===== Listed entries =====

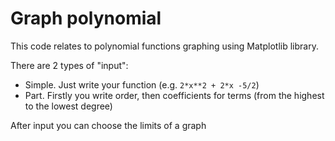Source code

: # Graph polynomial
This code relates to polynomial functions graphing using Matplotlib library.

There are 2 types of "input":
- Simple. Just write your function (e.g. `2*x**2 + 2*x -5/2`)
- Part. Firstly you write order, then coefficients for terms (from the highest to the lowest degree)

After input you can choose the limits of a graph

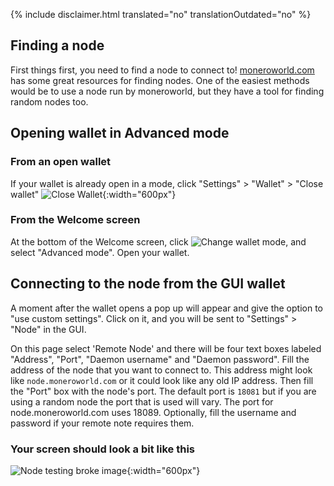 {% include disclaimer.html translated="no" translationOutdated="no" %}

## Finding a node
First things first, you need to find a node to connect to! [moneroworld.com](https://moneroworld.com/#nodes) has some great resources for finding nodes. One of the easiest methods
would be to use a node run by moneroworld, but they have a tool for finding random nodes too.

## Opening wallet in Advanced mode
### From an open wallet
If your wallet is already open in a mode, click "Settings" > "Wallet" > "Close wallet"
![Close Wallet](png/remote_node/close_open_wallet.png){:width="600px"}
### From the Welcome screen
At the bottom of the Welcome screen, click ![Change wallet mode](png/remote_node/change_wallet_mode.png), and select "Advanced mode". Open your wallet.

## Connecting to the node from the GUI wallet
A moment after the wallet opens a pop up will appear and give the option to "use custom settings". Click on it, and you will be sent to "Settings" > "Node" in the GUI. 

On this page select 'Remote Node' and there will be four text boxes labeled "Address", "Port", "Daemon username" and "Daemon password". Fill the address of the node that you want to connect to. This address might look like `node.moneroworld.com` or it could look like any old IP address. Then fill the "Port" box with the node's port. The default port is `18081` but if you are using a random node the port that is used will vary. The port for node.moneroworld.com uses 18089. Optionally, fill the username and password if your remote note requires them.

### Your screen should look a bit like this
![Node testing broke image](png/remote_node/remote-node-screenshot.png){:width="600px"}
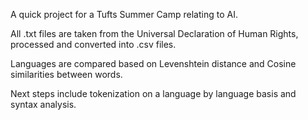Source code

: A quick project for a Tufts Summer Camp relating to AI.

All .txt files are taken from the Universal Declaration of Human Rights, processed and converted into .csv files. 

Languages are compared based on Levenshtein distance and Cosine similarities between words.

Next steps include tokenization on a language by language basis and syntax analysis.
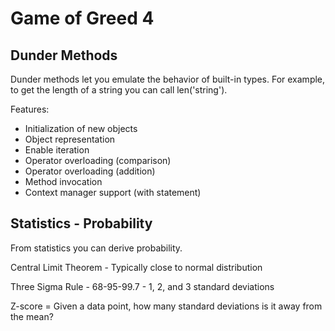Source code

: # Game of Greed 4
## Dunder Methods
Dunder methods let you emulate the behavior of built-in types. For example, to get the length of a string you can call len('string').

Features:
- Initialization of new objects
- Object representation
- Enable iteration
- Operator overloading (comparison)
- Operator overloading (addition)
- Method invocation
- Context manager support (with statement)

## Statistics - Probability
From statistics you can derive probability.

Central Limit Theorem - Typically close to normal distribution

Three Sigma Rule - 68-95-99.7 - 1, 2, and 3 standard deviations

Z-score = Given a data point, how many standard deviations is it away from the mean?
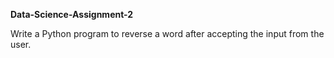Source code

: **Data-Science-Assignment-2**


Write a Python program to reverse a word after accepting the input from the user.
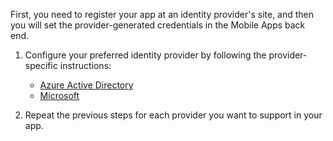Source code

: 
First, you need to register your app at an identity provider's site, and then you will set the provider-generated credentials in the Mobile Apps back end.

1. Configure your preferred identity provider by following the provider-specific instructions: 

   * [Azure Active Directory](../articles/app-service/app-service-mobile-how-to-configure-active-directory-authentication.md)
   * [Microsoft](../articles/app-service/app-service-mobile-how-to-configure-microsoft-authentication.md)

2. Repeat the previous steps for each provider you want to support in your app.

<!-- URLs. -->
[Azure portal]: https://portal.azure.cn/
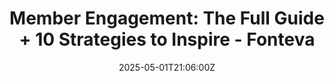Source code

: ---
title: 'Member Engagement: The Full Guide + 10 Strategies to Inspire - Fonteva'
linkTitle: 'Member Engagement: The Full Guide + 10 Strategies to Inspire - Fonteva'
date: '2025-05-01T21:06:00Z'
weight: 1
description: Strengthening member engagement is crucial for retention and community-building.
  Utilize strategies like personalized communication, member segmentation, engaging
  events, and effective use of association management software to enhance interactions
  and foster a vibrant member community.
draft: false
ref: member-engagement-the-full-guide--10-strategies-to-inspire---fonteva
---
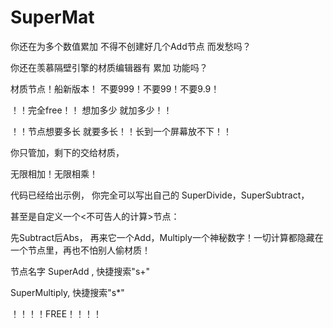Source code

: # SuperMat
你还在为多个数值累加 不得不创建好几个Add节点 而发愁吗？

你还在羡慕隔壁引擎的材质编辑器有 累加 功能吗？

材质节点！船新版本！ 不要999！不要99！不要9.9！

！！完全free！！ 想加多少 就加多少！！ 

！！节点想要多长 就要多长！！长到一个屏幕放不下！！

你只管加，剩下的交给材质， 

无限相加！无限相乘！

代码已经给出示例， 你完全可以写出自己的 SuperDivide，SuperSubtract， 

甚至是自定义一个<不可告人的计算>节点：

先Subtract后Abs， 再来它一个Add，Multiply一个神秘数字！一切计算都隐藏在一个节点里，再也不怕别人偷材质！


节点名字 SuperAdd , 快捷搜索"s+"

SuperMultiply, 快捷搜索"s*"

！！！！FREE！！！！
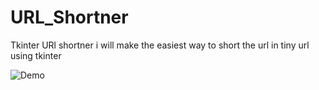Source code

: # URL_Shortner
Tkinter URl shortner i will make the easiest way to short the url in tiny url using tkinter


![Demo](https://user-images.githubusercontent.com/44741414/163332219-ad7ed8ab-e9ba-449c-aa48-cdef4ddfacb8.png)
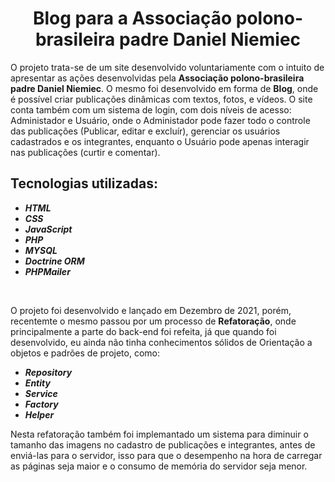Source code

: <h1 align="center">Blog para a Associação polono-brasileira padre Daniel Niemiec</h1>

O projeto trata-se de um site desenvolvido voluntariamente com o intuito de apresentar as ações desenvolvidas pela <strong>Associação polono-brasileira padre Daniel Niemiec</strong>.
O mesmo foi desenvolvido em forma de <strong>Blog</strong>, onde é possível criar publicações dinâmicas com textos, fotos, e vídeos. O site conta também com um sistema de login, com 
dois níveis de acesso: Administador e Usuário, onde o Administador pode fazer todo o controle das publicações (Publicar, editar e excluír), gerenciar os usuários 
cadastrados e os integrantes, enquanto o Usuário pode apenas interagir nas publicações (curtir e comentar). 

<h2>Tecnologias utilizadas: </h2>


- ***HTML***
- ***CSS***
- ***JavaScript***
- ***PHP***
- ***MYSQL***
- ***Doctrine ORM***
- ***PHPMailer***
<br>

O projeto foi desenvolvido e lançado em Dezembro de 2021, porém, recentemte o mesmo passou por um processo de <strong>Refatoração</strong>, onde principalmente a parte do 
back-end foi refeita, já que quando foi desenvolvido, eu ainda não tinha conhecimentos sólidos de Orientação a objetos e padrões de projeto, como: 

- ***Repository***
- ***Entity***
- ***Service***
- ***Factory***
- ***Helper***

Nesta refatoração também foi implemantado um sistema para diminuir o tamanho das imagens no cadastro de publicações e integrantes, antes de enviá-las para o servidor, isso
para que o desempenho na hora de carregar as páginas seja maior e o consumo de memória do servidor seja menor.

=====

Task prompt
Only lines of the data holding the word "standard" go in the answer. Please copy each of them.

Your response
Three Sigma Rule - 68-95-99.7 - 1, 2, and 3 standard deviations
Z-score = Given a data point, how many standard deviations is it away from the mean?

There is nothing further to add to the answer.